_Work required_: Among the entries below, please show each line that carries the word "repository".

_Data provided_:
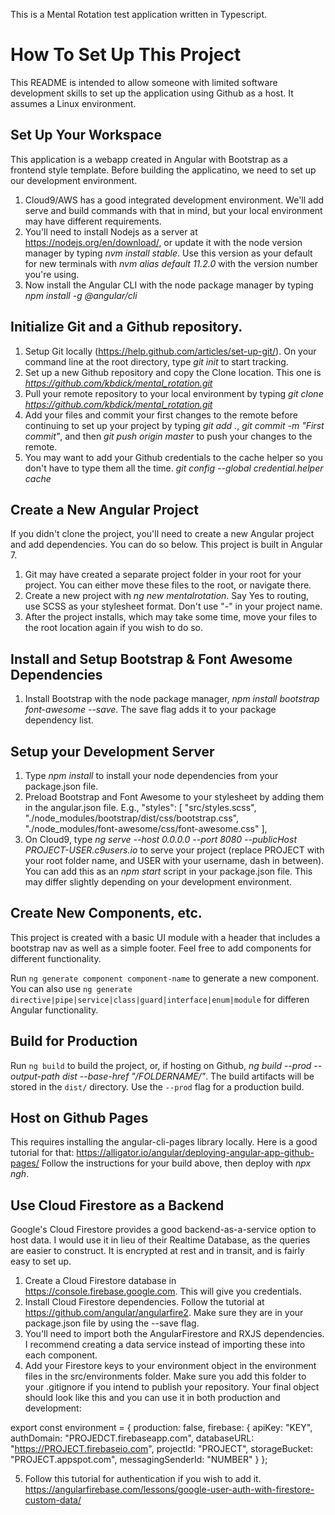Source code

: This is a Mental Rotation test application written in Typescript.

# How To Set Up This Project

This README is intended to allow someone with limited software development skills to set up the application using Github as a host. It assumes a Linux environment.

## Set Up Your Workspace

This application is a webapp created in Angular with Bootstrap as a frontend style template. Before building the applicatino, we need to set up our development environment.

1. Cloud9/AWS has a good integrated development environment. We'll add serve and build commands with that in mind, but your local environment may have different requirements.
2. You'll need to install Nodejs as a server at https://nodejs.org/en/download/, or update it with the node version manager by typing *nvm install stable*. Use this version as your default for new terminals with *nvm alias default 11.2.0* with the version number you're using.
3. Now install the Angular CLI with the node package manager by typing *npm install -g @angular/cli* 

## Initialize Git and a Github repository.

1. Setup Git locally (https://help.github.com/articles/set-up-git/). On your command line at the root directory, type *git init* to start tracking.
2. Set up a new Github repository and copy the Clone location. This one is *https://github.com/kbdick/mental_rotation.git*
3. Pull your remote repository to your local environment by typing *git clone https://github.com/kbdick/mental_rotation.git*
4. Add your files and commit your first changes to the remote before continuing to set up your project by typing *git add .*, *git commit -m "First commit"*, and then *git push origin master* to push your changes to the remote.
5. You may want to add your Github credentials to the cache helper so you don't have to type them all the time. *git config --global credential.helper cache*

## Create a New Angular Project
If you didn't clone the project, you'll need to create a new Angular project and add dependencies. You can do so below. This project is built in Angular 7.

1. Git may have created a separate project folder in your root for your project. You can either move these files to the root, or navigate there.
2. Create a new project with *ng new mentalrotation*. Say Yes to routing, use SCSS as your stylesheet format. Don't use "-" in your project name.
3. After the project installs, which may take some time, move your files to the root location again if you wish to do so.

## Install and Setup Bootstrap & Font Awesome Dependencies

1. Install Bootstrap with the node package manager, *npm install bootstrap font-awesome --save*. The save flag adds it to your package dependency list.

## Setup your Development Server

1. Type *npm install* to install your node dependencies from your package.json file.
3. Preload Bootstrap and Font Awesome to your stylesheet by adding them in the angular.json file. E.g., 
            "styles": [
              "src/styles.scss",
              "./node_modules/bootstrap/dist/css/bootstrap.css",
              "./node_modules/font-awesome/css/font-awesome.css"
            ],
2. On Cloud9, type *ng serve --host 0.0.0.0 --port 8080 --publicHost PROJECT-USER.c9users.io* to serve your project (replace PROJECT with your root folder name, and USER with your username, dash in between). You can add this as an *npm start* script in your package.json file. This may differ slightly depending on your development environment.

## Create New Components, etc.

This project is created with a basic UI module with a header that includes a bootstrap nav as well as a simple footer. Feel free to add components for different functionality. 

Run `ng generate component component-name` to generate a new component. You can also use `ng generate directive|pipe|service|class|guard|interface|enum|module` for differen Angular functionality.

## Build for Production

Run `ng build` to build the project, or, if hosting on Github, *ng build --prod --output-path dist --base-href "/FOLDERNAME/"*. The build artifacts will be stored in the `dist/` directory. Use the `--prod` flag for a production build.

## Host on Github Pages

This requires installing the angular-cli-pages library locally. Here is a good tutorial for that: https://alligator.io/angular/deploying-angular-app-github-pages/
Follow the instructions for your build above, then deploy with *npx ngh*.

## Use Cloud Firestore as a Backend

Google's Cloud Firestore provides a good backend-as-a-service option to host data. I would use it in lieu of their Realtime Database, as the queries are easier to construct. It is encrypted at rest and in transit, and is fairly easy to set up.

1. Create a Cloud Firestore database in https://console.firebase.google.com. This will give you credentials.
2. Install Cloud Firestore dependencies. Follow the tutorial at https://github.com/angular/angularfire2. Make sure they are in your package.json file by using the --save flag. 
3. You'll need to import both the AngularFirestore and RXJS dependencies. I recommend creating a data service instead of importing these into each component.
4. Add your Firestore keys to your environment object in the environment files in the src/environments folder. Make sure you add this folder to your .gitignore if you intend to publish your repository. 
Your final object should look like this and you can use it in both production and development:

export const environment = {
  production: false,
  firebase: {
    apiKey: "KEY",
    authDomain: "PROJEDCT.firebaseapp.com",
    databaseURL: "https://PROJECT.firebaseio.com",
    projectId: "PROJECT",
    storageBucket: "PROJECT.appspot.com",
    messagingSenderId: "NUMBER"
  }
};  

5. Follow this tutorial for authentication if you wish to add it. https://angularfirebase.com/lessons/google-user-auth-with-firestore-custom-data/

_Answer below_:
## Initialize Git and a Github repository.
2. Set up a new Github repository and copy the Clone location. This one is *https://github.com/kbdick/mental_rotation.git*
3. Pull your remote repository to your local environment by typing *git clone https://github.com/kbdick/mental_rotation.git*
4. Add your Firestore keys to your environment object in the environment files in the src/environments folder. Make sure you add this folder to your .gitignore if you intend to publish your repository. 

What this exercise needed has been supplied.